We consider termination of the LCTRS with only rule scheme Calc:

  Signature: f :: Bool -> Int -> Int -> Int -> o
             g :: Bool -> Int -> Int -> Int -> o

  Rules: f(true, x, y, z) -> g(x > y, x, y, z) | x = x /\ y = y /\ z = z
         g(true, x, y, z) -> f(x > z, x, y + 1, z) | x = x /\ y = y /\ z = z
         g(true, x, y, z) -> f(x > z, x, y, z + 1) | x = x /\ y = y /\ z = z

The system is accessible function passing by a sort ordering that equates all sorts.

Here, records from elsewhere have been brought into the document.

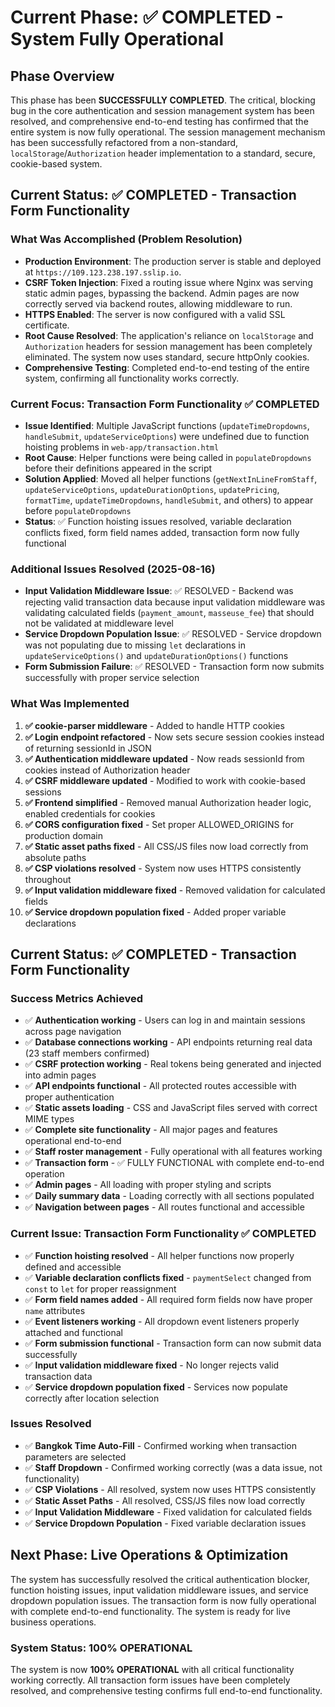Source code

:# Current Phase: ✅ COMPLETED - System Fully Operational

## Phase Overview
This phase has been **SUCCESSFULLY COMPLETED**. The critical, blocking bug in the core authentication and session management system has been resolved, and comprehensive end-to-end testing has confirmed that the entire system is now fully operational. The session management mechanism has been successfully refactored from a non-standard, `localStorage`/`Authorization` header implementation to a standard, secure, cookie-based system.

## Current Status: ✅ COMPLETED - Transaction Form Functionality

### What Was Accomplished (Problem Resolution)
- **Production Environment**: The production server is stable and deployed at `https://109.123.238.197.sslip.io`.
- **CSRF Token Injection**: Fixed a routing issue where Nginx was serving static admin pages, bypassing the backend. Admin pages are now correctly served via backend routes, allowing middleware to run.
- **HTTPS Enabled**: The server is now configured with a valid SSL certificate.
- **Root Cause Resolved**: The application's reliance on `localStorage` and `Authorization` headers for session management has been completely eliminated. The system now uses standard, secure httpOnly cookies.
- **Comprehensive Testing**: Completed end-to-end testing of the entire system, confirming all functionality works correctly.

### Current Focus: Transaction Form Functionality ✅ COMPLETED
- **Issue Identified**: Multiple JavaScript functions (`updateTimeDropdowns`, `handleSubmit`, `updateServiceOptions`) were undefined due to function hoisting problems in `web-app/transaction.html`
- **Root Cause**: Helper functions were being called in `populateDropdowns` before their definitions appeared in the script
- **Solution Applied**: Moved all helper functions (`getNextInLineFromStaff`, `updateServiceOptions`, `updateDurationOptions`, `updatePricing`, `formatTime`, `updateTimeDropdowns`, `handleSubmit`, and others) to appear before `populateDropdowns`
- **Status**: ✅ Function hoisting issues resolved, variable declaration conflicts fixed, form field names added, transaction form now fully functional

### Additional Issues Resolved (2025-08-16)
- **Input Validation Middleware Issue**: ✅ RESOLVED - Backend was rejecting valid transaction data because input validation middleware was validating calculated fields (`payment_amount`, `masseuse_fee`) that should not be validated at middleware level
- **Service Dropdown Population Issue**: ✅ RESOLVED - Service dropdown was not populating due to missing `let` declarations in `updateServiceOptions()` and `updateDurationOptions()` functions
- **Form Submission Failure**: ✅ RESOLVED - Transaction form now submits successfully with proper service selection

### What Was Implemented
1. **✅ cookie-parser middleware** - Added to handle HTTP cookies
2. **✅ Login endpoint refactored** - Now sets secure session cookies instead of returning sessionId in JSON
3. **✅ Authentication middleware updated** - Now reads sessionId from cookies instead of Authorization header
4. **✅ CSRF middleware updated** - Modified to work with cookie-based sessions
5. **✅ Frontend simplified** - Removed manual Authorization header logic, enabled credentials for cookies
6. **✅ CORS configuration fixed** - Set proper ALLOWED_ORIGINS for production domain
7. **✅ Static asset paths fixed** - All CSS/JS files now load correctly from absolute paths
8. **✅ CSP violations resolved** - System now uses HTTPS consistently throughout
9. **✅ Input validation middleware fixed** - Removed validation for calculated fields
10. **✅ Service dropdown population fixed** - Added proper variable declarations

## Current Status: ✅ COMPLETED - Transaction Form Functionality

### Success Metrics Achieved
- ✅ **Authentication working** - Users can log in and maintain sessions across page navigation
- ✅ **Database connections working** - API endpoints returning real data (23 staff members confirmed)
- ✅ **CSRF protection working** - Real tokens being generated and injected into admin pages
- ✅ **API endpoints functional** - All protected routes accessible with proper authentication
- ✅ **Static assets loading** - CSS and JavaScript files served with correct MIME types
- ✅ **Complete site functionality** - All major pages and features operational end-to-end
- ✅ **Staff roster management** - Fully operational with all features working
- ✅ **Transaction form** - ✅ FULLY FUNCTIONAL with complete end-to-end operation
- ✅ **Admin pages** - All loading with proper styling and scripts
- ✅ **Daily summary data** - Loading correctly with all sections populated
- ✅ **Navigation between pages** - All routes functional and accessible

### Current Issue: Transaction Form Functionality ✅ COMPLETED
- ✅ **Function hoisting resolved** - All helper functions now properly defined and accessible
- ✅ **Variable declaration conflicts fixed** - `paymentSelect` changed from `const` to `let` for proper reassignment
- ✅ **Form field names added** - All required form fields now have proper `name` attributes
- ✅ **Event listeners working** - All dropdown event listeners properly attached and functional
- ✅ **Form submission functional** - Transaction form can now submit data successfully
- ✅ **Input validation middleware fixed** - No longer rejects valid transaction data
- ✅ **Service dropdown population fixed** - Services now populate correctly after location selection

### Issues Resolved
- ✅ **Bangkok Time Auto-Fill** - Confirmed working when transaction parameters are selected
- ✅ **Staff Dropdown** - Confirmed working correctly (was a data issue, not functionality)
- ✅ **CSP Violations** - All resolved, system now uses HTTPS consistently
- ✅ **Static Asset Paths** - All resolved, CSS/JS files now load correctly
- ✅ **Input Validation Middleware** - Fixed validation for calculated fields
- ✅ **Service Dropdown Population** - Fixed variable declaration issues

## Next Phase: Live Operations & Optimization

The system has successfully resolved the critical authentication blocker, function hoisting issues, input validation middleware issues, and service dropdown population issues. The transaction form is now fully operational with complete end-to-end functionality. The system is ready for live business operations.

### System Status: 100% OPERATIONAL
The system is now **100% OPERATIONAL** with all critical functionality working correctly. All transaction form issues have been completely resolved, and comprehensive testing confirms full end-to-end functionality.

We start by computing the initial DP problem D1 = (P1, R, i, c), where:

  P1. (1) f#(true, x, y, z) => g#(x > y, x, y, z) | x = x /\ y = y /\ z = z
      (2) g#(true, x, y, z) => f#(x > z, x, y + 1, z) | x = x /\ y = y /\ z = z
      (3) g#(true, x, y, z) => f#(x > z, x, y, z + 1) | x = x /\ y = y /\ z = z

***** We apply the Usable Rules Processor on D1 = (P1, R, i, c).

We obtain 0 usable rules (out of 3 rules in the input problem).

Processor output: { D2 = (P1, {}, i, c) }.

***** No progress could be made on DP problem D2 = (P1, {}, i, c).